[Start of section]
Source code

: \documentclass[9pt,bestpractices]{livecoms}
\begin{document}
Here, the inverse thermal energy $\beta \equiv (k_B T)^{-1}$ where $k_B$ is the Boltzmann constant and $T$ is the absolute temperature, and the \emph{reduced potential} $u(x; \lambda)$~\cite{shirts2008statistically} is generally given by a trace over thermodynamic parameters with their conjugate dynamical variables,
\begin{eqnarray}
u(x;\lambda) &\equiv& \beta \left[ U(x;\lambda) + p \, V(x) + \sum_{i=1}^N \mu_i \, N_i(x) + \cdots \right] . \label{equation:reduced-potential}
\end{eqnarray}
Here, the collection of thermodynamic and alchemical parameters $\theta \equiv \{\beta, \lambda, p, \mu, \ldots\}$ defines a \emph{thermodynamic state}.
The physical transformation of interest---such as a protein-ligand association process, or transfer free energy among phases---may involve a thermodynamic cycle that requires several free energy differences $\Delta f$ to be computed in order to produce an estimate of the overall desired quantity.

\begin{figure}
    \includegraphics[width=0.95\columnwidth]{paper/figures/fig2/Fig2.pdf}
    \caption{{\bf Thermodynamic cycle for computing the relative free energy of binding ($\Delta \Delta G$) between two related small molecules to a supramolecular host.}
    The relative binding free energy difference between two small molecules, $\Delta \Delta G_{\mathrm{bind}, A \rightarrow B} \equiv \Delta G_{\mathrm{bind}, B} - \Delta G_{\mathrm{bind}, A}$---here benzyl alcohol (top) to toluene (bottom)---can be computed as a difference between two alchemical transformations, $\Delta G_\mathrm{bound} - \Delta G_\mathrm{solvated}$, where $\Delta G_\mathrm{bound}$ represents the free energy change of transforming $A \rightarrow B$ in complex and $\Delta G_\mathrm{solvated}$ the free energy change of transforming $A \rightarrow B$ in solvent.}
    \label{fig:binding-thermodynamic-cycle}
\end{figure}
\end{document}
[End of section]
### [Work order]
Check each line of the material above for "reduced", count those that have it, and answer with the number alone.

### [Answer to this task]
2